下記の問題及び解説は、必ずしも現時点における法改正及びデータを反映したものではない場合があります。

宅建 過去問解説 平成28年 問10

【動画解説】法律 辻説法

【問 10】 甲建物を所有するAが死亡し、相続人がそれぞれAの子であるB及びCの2名である場合に関する次の記述のうち、民法の規定及び判例によれば、誤っているものはどれか。

1 Bが甲建物を不法占拠するDに対し明渡しを求めたとしても、Bは単純承認をしたものとはみなされない。

2 Cが甲建物の賃借人Eに対し相続財産である未払賃料の支払いを求め、これを収受領得したときは、Cは単純承認をしたものとみなされる。

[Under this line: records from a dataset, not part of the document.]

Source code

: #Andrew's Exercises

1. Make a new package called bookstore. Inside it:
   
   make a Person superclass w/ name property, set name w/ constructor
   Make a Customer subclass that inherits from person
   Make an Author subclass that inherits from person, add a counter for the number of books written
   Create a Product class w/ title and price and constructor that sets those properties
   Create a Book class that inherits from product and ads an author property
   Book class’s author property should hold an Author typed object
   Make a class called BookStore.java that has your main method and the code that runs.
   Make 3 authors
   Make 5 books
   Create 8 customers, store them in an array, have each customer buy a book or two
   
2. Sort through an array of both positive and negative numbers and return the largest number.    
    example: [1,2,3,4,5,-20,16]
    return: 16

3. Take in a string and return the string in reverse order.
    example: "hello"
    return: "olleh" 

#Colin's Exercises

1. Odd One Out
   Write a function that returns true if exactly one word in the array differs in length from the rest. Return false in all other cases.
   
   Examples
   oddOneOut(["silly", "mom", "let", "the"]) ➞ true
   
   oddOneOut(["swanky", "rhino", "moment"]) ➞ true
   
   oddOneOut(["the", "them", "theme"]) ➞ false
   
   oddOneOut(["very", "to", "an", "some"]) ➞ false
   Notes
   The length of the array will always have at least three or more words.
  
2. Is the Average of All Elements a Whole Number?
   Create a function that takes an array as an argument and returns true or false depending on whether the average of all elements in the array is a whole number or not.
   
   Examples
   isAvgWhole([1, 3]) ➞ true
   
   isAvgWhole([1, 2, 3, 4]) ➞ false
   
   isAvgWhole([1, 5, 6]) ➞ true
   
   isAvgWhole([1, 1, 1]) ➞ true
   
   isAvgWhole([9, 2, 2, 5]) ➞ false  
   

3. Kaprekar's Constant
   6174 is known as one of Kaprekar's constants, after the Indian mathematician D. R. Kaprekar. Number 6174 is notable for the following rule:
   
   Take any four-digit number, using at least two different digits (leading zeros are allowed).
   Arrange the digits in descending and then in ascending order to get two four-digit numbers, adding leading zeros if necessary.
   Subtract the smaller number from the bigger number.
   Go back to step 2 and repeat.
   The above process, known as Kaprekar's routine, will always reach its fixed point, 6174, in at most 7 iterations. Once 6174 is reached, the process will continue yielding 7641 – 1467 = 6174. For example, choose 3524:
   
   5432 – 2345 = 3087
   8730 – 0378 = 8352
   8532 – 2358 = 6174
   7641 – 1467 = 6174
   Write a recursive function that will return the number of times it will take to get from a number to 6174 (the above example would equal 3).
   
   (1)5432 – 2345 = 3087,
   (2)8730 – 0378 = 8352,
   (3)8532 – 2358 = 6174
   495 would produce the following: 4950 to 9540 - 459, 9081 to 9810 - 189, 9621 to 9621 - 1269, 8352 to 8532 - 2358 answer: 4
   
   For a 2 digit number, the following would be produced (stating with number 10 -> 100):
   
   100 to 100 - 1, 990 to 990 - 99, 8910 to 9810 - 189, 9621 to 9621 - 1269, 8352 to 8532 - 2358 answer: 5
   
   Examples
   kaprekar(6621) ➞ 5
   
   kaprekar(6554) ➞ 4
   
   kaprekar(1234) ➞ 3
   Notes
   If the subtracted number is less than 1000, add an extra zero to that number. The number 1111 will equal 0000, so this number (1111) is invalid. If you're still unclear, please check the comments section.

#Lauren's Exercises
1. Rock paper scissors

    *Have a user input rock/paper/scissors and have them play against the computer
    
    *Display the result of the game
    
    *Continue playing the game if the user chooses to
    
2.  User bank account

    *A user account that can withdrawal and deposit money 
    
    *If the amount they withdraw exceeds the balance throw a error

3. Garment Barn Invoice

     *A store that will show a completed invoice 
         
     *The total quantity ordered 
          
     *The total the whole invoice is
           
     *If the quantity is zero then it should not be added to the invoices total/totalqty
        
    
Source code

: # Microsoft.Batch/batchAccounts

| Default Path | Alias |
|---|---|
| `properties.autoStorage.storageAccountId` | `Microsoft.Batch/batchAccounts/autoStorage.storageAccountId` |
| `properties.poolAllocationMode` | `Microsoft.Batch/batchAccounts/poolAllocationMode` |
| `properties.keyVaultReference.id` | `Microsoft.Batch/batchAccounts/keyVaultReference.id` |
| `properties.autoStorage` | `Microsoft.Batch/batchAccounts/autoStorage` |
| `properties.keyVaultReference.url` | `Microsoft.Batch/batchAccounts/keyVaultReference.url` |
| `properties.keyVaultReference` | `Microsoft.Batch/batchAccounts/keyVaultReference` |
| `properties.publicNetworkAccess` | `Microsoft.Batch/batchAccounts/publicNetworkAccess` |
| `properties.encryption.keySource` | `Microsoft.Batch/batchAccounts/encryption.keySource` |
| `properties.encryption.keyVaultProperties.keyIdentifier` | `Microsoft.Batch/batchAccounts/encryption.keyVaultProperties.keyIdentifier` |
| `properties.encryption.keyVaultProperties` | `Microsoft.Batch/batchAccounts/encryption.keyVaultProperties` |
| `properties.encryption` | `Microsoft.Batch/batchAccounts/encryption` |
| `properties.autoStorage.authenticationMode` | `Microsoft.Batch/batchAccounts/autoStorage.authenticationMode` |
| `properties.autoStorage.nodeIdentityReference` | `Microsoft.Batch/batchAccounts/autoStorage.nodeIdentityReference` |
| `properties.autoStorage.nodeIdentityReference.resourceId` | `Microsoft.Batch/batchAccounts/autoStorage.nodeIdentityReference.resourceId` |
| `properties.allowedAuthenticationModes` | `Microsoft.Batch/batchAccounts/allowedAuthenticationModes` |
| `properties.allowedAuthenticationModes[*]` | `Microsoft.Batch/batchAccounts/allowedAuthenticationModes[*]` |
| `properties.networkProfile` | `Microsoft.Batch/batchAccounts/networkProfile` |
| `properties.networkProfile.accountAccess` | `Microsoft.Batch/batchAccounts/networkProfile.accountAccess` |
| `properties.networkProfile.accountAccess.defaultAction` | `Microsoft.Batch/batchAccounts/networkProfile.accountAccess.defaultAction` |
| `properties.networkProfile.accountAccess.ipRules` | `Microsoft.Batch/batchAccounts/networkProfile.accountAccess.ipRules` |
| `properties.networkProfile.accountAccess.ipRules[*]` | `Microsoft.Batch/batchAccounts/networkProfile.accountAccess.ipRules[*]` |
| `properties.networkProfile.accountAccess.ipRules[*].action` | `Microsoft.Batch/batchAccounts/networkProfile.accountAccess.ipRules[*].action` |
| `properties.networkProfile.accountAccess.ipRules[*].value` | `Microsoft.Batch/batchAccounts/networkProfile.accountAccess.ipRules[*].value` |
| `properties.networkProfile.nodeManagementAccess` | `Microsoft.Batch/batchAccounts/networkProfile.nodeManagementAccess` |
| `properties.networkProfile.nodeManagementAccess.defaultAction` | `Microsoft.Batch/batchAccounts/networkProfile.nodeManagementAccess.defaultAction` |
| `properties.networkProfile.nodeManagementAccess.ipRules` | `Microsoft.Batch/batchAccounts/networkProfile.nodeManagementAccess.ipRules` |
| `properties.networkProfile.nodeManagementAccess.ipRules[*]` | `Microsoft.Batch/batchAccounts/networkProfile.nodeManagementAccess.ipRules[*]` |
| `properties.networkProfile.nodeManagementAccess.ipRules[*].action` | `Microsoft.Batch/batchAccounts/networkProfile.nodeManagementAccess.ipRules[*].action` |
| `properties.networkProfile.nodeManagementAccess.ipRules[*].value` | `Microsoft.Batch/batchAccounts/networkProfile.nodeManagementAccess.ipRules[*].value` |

3 Cが単純承認をしたときは、Bは限定承認をすることができない。

4 Bが自己のために相続の開始があったことを知らない場合であっても、相続の開始から3か月が経過したときは、Bは単純承認をしたものとみなされる。

【解答及び解説】

【問 10】 正解 4

1 正しい。相続人が相続財産の全部又は一部を処分したときは、相続人は、単純承認をしたものとみなされるが、保存行為はこれに該当しない。不法占拠者に対する明渡し請求は保存行為に該当するので、Bは単純承認をしたものとはみなされない。
*民法921条1号

2 正しい。相続人が相続財産の全部又は一部を処分したときは、相続人は、単純承認をしたものとみなされるが、相続財産である未払賃料の支払いを求め、これを収受領得することは、これに該当する。
*民法921条1号

3 正しい。相続人が数人あるときは、限定承認は、共同相続人の全員が共同してのみこれをすることができるので、Cが単純承認すれば、Bは限定承認をすることができなくなる。
*民法923条

4 誤り。相続人が、自己のために相続の開始があったことを「知った」時から3カ月以内に限定承認又は相続の放棄をしなかったときは、、相続人は、単純承認をしたものとみなされる。したがって、相続の開始から3か月が経過したとしても、Bが自己のために相続の開始があったことを知らないのであれば、単純承認とはみなされない。
*民法921条2号


【解法のポイント】肢1と、肢2は考え込んでしまった人もいるかもしれませんが、肢3と肢4は簡単です。正解しなければいけない問題です。